The Belgians hoped a truck would come along. For a week they waited, scanning the horizon for a dust-tail or the glint of a windshield. This was in a place, more or less, where the maps still insist on showing a road. The woman felt upwellings of panic. She began to write more frantically, filling pages in single sessions. The water ran low, then dry, and the family grew horribly thirsty. After filtering it through a cloth, they drank the car’s radiator fluid. They had arrived at the danger stage...
After the coolant was gone, the Belgians started sipping gasoline. You would too. Call it petroposia. Saharans have recommended it to me as a way of staying off the battery acid. The woman wrote that it seemed to help...

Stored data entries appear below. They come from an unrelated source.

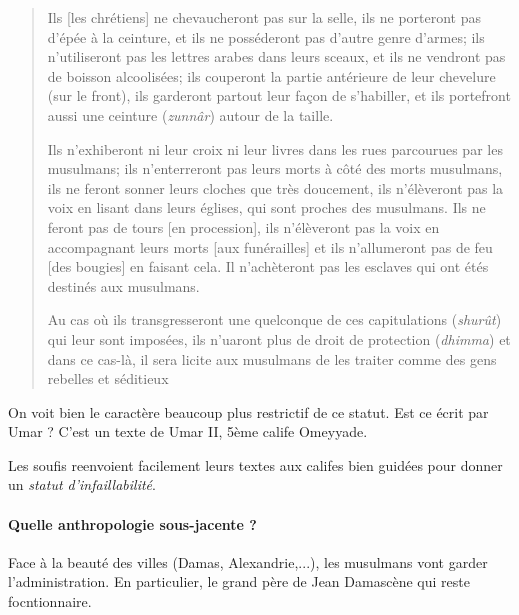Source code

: 

\begin{quote}
 Ils [les chrétiens] ne chevaucheront pas sur la selle, ils ne porteront pas d'épée à la ceinture, et ils ne posséderont pas d'autre genre d'armes; ils n'utiliseront pas les lettres arabes dans leurs sceaux, et ils ne vendront pas de boisson alcoolisées; ils couperont la partie antérieure de leur chevelure (sur le front), ils garderont partout leur façon de s'habiller, et ils portefront aussi une ceinture (\textit{zunnâr}) autour de la taille.
 
 Ils n'exhiberont ni leur croix ni leur livres dans les rues parcourues par les musulmans; ils n'enterreront pas leurs morts à côté des morts musulmans, ils ne feront sonner leurs cloches que très doucement, ils n'élèveront pas la voix en lisant dans leurs églises, qui sont proches des musulmans.
 Ils ne feront pas de tours [en procession], ils n'élèveront pas la voix en accompagnant leurs morts [aux funérailles] et ils n'allumeront pas de feu [des bougies] en faisant cela. Il n'achèteront pas les esclaves qui ont étés destinés aux musulmans.

 Au cas où ils transgresseront une quelconque de ces capitulations (\textit{shurût}) qui leur sont imposées, ils n'uaront plus de droit de protection (\textit{dhimma}) et dans ce cas-là, il sera licite aux musulmans de les traiter comme des gens rebelles et séditieux

 \end{quote}
On voit bien le caractère beaucoup plus restrictif de ce statut.
 Est ce écrit par Umar ?  C'est un texte de Umar II, 5ème calife Omeyyade.

 Les soufis reenvoient facilement leurs textes aux califes bien guidées pour donner un \textit{statut d'infaillabilité}. 

 \paragraph{Quelle anthropologie sous-jacente ?} Face à la beauté des villes (Damas, Alexandrie,...), les musulmans vont garder l'administration. En particulier, le grand père de Jean Damascène qui reste focntionnaire.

The boy was weakest, and was suffering terribly. In desperation, they burned their car, hoping someone would see the smoke. No one did. The boy could no longer swallow. His name was Maurice. His parents killed him to stop the pain. Later, the husband cut himself open and allowed his wife to drink his blood. At his request, she broke his neck with a rock. Alone now, she no longer wanted to live. Still, the Sahara was fabulous, she wrote, and she was glad to have come. She would do it again.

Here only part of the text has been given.